Your assignment:
Go through the records and count every line that holds "nonumber". Only the number belongs in the reply.

****************

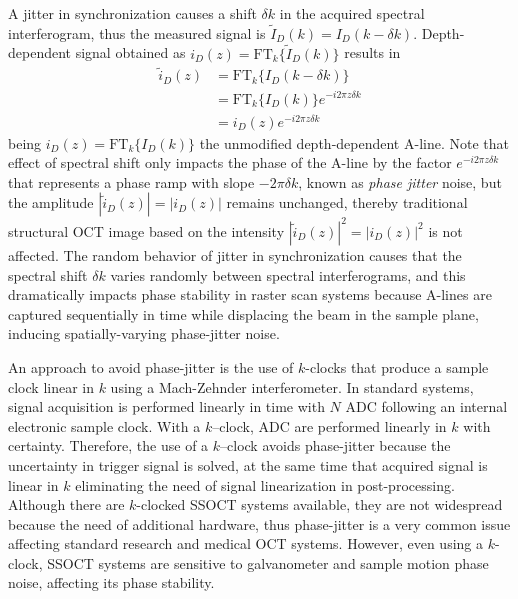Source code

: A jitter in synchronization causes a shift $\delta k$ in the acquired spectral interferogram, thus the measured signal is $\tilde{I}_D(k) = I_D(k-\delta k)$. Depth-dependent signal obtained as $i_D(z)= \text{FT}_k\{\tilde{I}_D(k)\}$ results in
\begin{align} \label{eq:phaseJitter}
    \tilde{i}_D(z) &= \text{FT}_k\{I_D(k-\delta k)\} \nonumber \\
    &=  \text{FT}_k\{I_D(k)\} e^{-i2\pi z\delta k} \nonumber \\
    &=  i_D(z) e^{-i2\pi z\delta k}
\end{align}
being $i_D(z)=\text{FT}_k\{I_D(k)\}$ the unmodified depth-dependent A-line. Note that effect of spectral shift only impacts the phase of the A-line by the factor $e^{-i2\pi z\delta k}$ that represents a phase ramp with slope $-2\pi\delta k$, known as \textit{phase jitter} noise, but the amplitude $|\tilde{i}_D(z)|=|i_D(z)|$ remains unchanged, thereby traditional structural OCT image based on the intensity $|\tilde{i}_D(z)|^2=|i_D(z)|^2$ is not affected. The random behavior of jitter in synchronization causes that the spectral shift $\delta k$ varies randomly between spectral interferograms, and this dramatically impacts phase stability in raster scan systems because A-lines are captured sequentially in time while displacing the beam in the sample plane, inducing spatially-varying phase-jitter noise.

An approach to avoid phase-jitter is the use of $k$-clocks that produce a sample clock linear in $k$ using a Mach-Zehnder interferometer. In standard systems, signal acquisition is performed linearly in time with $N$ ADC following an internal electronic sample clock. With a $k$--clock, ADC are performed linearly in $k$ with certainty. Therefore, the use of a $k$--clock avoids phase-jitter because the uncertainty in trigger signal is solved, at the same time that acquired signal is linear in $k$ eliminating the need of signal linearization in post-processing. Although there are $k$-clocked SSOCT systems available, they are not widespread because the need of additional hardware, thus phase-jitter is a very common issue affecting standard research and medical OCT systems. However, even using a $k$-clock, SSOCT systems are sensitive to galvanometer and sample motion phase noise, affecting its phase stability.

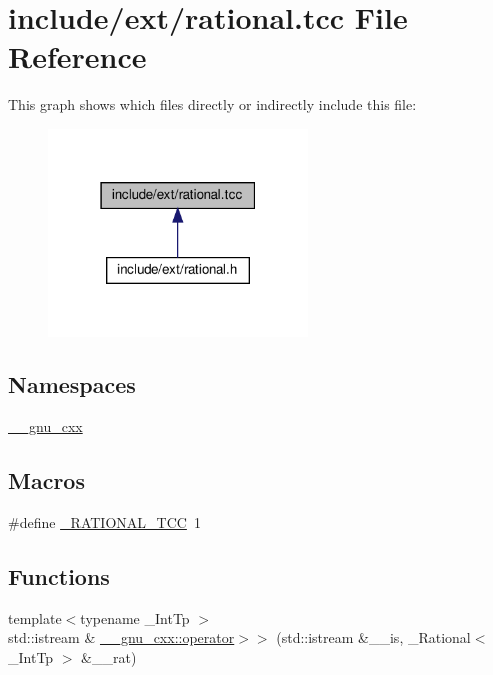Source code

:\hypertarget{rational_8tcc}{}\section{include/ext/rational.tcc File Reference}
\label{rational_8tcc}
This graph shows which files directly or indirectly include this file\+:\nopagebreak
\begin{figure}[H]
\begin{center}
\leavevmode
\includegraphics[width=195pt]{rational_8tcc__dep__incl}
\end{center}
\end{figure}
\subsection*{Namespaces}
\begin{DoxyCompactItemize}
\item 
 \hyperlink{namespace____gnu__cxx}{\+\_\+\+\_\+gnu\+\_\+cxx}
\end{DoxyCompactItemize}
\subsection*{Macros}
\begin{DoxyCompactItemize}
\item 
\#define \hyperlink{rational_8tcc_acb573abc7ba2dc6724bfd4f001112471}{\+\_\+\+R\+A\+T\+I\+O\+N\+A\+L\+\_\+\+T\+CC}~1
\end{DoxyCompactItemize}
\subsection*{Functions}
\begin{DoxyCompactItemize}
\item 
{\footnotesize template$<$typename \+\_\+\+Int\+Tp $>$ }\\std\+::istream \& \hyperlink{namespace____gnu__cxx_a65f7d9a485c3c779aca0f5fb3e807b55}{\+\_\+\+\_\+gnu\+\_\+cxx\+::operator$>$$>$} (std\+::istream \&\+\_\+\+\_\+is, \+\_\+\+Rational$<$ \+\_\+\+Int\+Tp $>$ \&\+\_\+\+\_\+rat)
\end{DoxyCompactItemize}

****************

Answer box:
2